* [Problem to solve]: When a line in the material contains the word "프로세스는", copy it.

Source material Block Start

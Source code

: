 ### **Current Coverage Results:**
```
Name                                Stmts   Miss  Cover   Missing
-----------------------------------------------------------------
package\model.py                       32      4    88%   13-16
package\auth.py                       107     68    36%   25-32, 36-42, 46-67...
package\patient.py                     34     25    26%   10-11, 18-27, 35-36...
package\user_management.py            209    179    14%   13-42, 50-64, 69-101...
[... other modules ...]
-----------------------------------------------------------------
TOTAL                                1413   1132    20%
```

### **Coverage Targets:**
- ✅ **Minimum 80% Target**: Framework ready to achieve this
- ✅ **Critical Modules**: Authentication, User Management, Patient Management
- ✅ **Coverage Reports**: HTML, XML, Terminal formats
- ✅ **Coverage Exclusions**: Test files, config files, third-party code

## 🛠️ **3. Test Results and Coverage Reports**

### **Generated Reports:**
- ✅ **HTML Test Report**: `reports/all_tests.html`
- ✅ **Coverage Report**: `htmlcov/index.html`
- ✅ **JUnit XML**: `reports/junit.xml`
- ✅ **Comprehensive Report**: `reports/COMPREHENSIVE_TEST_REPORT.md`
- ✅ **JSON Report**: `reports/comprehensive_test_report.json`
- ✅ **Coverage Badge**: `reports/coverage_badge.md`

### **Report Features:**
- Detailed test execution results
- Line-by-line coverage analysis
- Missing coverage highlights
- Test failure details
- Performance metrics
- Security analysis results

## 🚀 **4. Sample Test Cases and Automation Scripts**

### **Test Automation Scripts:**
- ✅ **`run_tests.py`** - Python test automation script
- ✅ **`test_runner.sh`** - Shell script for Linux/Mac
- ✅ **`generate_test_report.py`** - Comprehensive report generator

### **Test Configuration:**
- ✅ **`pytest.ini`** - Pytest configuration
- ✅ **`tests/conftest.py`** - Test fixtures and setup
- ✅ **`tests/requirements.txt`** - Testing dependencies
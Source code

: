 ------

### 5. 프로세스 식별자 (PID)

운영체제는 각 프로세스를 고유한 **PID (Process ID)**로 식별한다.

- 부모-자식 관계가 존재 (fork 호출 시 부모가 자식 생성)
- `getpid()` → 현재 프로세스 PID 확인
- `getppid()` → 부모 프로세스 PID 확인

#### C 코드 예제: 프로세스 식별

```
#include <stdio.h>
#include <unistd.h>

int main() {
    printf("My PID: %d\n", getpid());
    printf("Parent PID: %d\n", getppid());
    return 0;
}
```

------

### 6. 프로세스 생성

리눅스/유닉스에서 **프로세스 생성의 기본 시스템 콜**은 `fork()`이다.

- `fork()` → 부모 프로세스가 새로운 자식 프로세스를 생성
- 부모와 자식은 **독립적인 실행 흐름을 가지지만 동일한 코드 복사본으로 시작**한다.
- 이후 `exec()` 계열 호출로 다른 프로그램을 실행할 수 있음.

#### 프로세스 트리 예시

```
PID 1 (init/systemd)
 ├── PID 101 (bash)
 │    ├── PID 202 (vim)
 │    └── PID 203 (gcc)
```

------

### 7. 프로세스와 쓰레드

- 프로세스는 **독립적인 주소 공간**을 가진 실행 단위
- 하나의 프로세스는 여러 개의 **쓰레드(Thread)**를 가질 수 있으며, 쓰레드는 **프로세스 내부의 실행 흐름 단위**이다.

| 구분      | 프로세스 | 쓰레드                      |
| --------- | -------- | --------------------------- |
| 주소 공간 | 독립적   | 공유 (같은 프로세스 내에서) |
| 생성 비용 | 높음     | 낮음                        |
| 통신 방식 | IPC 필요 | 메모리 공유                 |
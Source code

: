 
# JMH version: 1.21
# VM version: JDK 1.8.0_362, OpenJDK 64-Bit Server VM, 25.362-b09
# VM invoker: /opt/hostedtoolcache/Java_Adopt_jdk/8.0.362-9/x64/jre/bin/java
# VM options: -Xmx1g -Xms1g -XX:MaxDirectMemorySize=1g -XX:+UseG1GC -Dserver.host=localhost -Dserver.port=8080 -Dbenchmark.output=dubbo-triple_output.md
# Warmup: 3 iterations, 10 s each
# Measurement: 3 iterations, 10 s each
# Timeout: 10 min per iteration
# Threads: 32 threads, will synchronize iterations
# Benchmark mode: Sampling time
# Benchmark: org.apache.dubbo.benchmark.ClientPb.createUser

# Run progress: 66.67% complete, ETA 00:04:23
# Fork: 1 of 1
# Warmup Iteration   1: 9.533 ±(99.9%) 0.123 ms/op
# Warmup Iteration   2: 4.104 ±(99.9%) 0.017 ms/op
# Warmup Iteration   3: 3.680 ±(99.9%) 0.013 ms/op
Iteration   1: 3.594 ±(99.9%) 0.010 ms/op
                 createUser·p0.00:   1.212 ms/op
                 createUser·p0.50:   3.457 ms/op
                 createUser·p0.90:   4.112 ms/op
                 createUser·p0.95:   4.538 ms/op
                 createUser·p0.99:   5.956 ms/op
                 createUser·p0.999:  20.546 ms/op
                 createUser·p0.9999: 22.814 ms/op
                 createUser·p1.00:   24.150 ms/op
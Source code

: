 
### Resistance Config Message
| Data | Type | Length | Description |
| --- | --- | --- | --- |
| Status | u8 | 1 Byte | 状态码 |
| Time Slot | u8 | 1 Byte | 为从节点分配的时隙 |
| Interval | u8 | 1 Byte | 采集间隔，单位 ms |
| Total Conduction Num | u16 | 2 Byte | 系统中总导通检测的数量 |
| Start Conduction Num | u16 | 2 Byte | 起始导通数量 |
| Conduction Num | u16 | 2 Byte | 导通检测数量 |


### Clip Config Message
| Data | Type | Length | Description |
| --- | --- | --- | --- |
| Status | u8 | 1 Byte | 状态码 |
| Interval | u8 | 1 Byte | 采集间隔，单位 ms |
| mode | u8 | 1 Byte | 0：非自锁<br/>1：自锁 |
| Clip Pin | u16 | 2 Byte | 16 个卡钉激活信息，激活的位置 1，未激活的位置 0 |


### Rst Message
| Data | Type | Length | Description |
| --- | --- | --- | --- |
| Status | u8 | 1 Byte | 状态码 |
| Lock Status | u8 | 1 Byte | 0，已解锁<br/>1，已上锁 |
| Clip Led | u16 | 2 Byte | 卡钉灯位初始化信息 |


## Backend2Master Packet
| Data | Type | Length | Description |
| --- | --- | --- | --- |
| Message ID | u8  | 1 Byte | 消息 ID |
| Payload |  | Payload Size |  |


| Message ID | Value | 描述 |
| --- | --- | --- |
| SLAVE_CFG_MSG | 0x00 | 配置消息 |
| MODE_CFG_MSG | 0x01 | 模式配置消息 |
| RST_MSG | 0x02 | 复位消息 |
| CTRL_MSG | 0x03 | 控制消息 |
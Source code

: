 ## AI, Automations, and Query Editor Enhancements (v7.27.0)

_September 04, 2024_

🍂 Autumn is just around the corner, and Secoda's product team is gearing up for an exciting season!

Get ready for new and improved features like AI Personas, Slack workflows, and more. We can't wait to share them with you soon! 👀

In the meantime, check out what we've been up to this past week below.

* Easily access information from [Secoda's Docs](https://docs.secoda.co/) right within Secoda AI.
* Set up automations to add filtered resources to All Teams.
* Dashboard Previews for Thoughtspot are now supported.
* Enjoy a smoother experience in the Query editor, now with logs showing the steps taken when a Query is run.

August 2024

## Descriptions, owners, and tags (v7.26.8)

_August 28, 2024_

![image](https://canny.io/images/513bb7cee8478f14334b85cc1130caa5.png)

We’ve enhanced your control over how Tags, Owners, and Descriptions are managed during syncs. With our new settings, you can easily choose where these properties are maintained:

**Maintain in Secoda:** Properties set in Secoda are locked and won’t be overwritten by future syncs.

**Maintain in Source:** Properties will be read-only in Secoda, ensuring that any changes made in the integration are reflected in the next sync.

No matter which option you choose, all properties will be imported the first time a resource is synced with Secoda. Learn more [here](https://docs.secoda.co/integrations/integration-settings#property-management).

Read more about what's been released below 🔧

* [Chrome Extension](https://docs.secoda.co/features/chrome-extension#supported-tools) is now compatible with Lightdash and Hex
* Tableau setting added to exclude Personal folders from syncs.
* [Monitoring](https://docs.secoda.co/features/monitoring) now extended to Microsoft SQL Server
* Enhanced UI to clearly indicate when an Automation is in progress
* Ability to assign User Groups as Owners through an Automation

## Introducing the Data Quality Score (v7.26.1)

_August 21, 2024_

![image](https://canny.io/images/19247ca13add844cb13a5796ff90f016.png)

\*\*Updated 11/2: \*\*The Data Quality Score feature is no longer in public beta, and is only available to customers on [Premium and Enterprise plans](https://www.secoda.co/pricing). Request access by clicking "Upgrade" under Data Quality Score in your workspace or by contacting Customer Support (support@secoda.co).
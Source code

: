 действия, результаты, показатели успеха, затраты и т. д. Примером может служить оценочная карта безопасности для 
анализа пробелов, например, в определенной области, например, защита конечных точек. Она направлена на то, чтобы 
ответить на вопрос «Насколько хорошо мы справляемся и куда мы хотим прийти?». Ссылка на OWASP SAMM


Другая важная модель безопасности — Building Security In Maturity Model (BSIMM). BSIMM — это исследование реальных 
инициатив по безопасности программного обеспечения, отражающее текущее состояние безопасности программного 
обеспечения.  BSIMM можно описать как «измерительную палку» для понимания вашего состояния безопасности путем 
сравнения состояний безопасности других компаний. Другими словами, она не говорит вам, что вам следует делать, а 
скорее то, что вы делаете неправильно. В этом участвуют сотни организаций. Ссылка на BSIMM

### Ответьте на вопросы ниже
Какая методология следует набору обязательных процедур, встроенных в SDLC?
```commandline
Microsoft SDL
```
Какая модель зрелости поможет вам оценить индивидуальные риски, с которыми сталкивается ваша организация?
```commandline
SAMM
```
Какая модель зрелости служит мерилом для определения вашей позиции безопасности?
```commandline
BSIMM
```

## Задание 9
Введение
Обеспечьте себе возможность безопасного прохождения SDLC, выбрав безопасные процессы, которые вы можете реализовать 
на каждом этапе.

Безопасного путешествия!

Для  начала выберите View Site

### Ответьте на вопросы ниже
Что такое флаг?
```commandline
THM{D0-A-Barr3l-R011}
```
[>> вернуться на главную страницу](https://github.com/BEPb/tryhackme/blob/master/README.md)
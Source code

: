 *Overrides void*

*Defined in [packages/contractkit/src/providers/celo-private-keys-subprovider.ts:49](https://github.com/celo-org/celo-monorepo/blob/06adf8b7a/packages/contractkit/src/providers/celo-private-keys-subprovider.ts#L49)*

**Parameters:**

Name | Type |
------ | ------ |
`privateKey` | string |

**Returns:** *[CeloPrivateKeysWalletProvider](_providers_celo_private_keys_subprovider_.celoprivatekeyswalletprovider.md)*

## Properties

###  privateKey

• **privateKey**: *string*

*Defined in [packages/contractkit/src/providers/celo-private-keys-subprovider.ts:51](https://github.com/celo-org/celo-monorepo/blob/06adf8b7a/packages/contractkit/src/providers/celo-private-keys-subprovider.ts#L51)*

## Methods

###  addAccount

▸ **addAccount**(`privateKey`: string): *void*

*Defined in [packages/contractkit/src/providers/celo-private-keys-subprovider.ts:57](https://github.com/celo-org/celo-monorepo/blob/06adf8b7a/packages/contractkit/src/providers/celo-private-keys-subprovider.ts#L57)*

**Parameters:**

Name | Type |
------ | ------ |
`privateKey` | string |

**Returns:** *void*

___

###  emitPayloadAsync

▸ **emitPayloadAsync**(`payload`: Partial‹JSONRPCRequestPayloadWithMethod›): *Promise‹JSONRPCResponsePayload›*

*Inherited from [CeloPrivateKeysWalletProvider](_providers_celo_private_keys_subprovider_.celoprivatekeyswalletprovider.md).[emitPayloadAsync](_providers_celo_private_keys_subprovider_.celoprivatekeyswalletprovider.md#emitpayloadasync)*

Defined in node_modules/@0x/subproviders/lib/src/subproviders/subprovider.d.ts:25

Source material Block End

* [Response below]:
- 프로세스는 **독립적인 주소 공간**을 가진 실행 단위
- 하나의 프로세스는 여러 개의 **쓰레드(Thread)**를 가질 수 있으며, 쓰레드는 **프로세스 내부의 실행 흐름 단위**이다.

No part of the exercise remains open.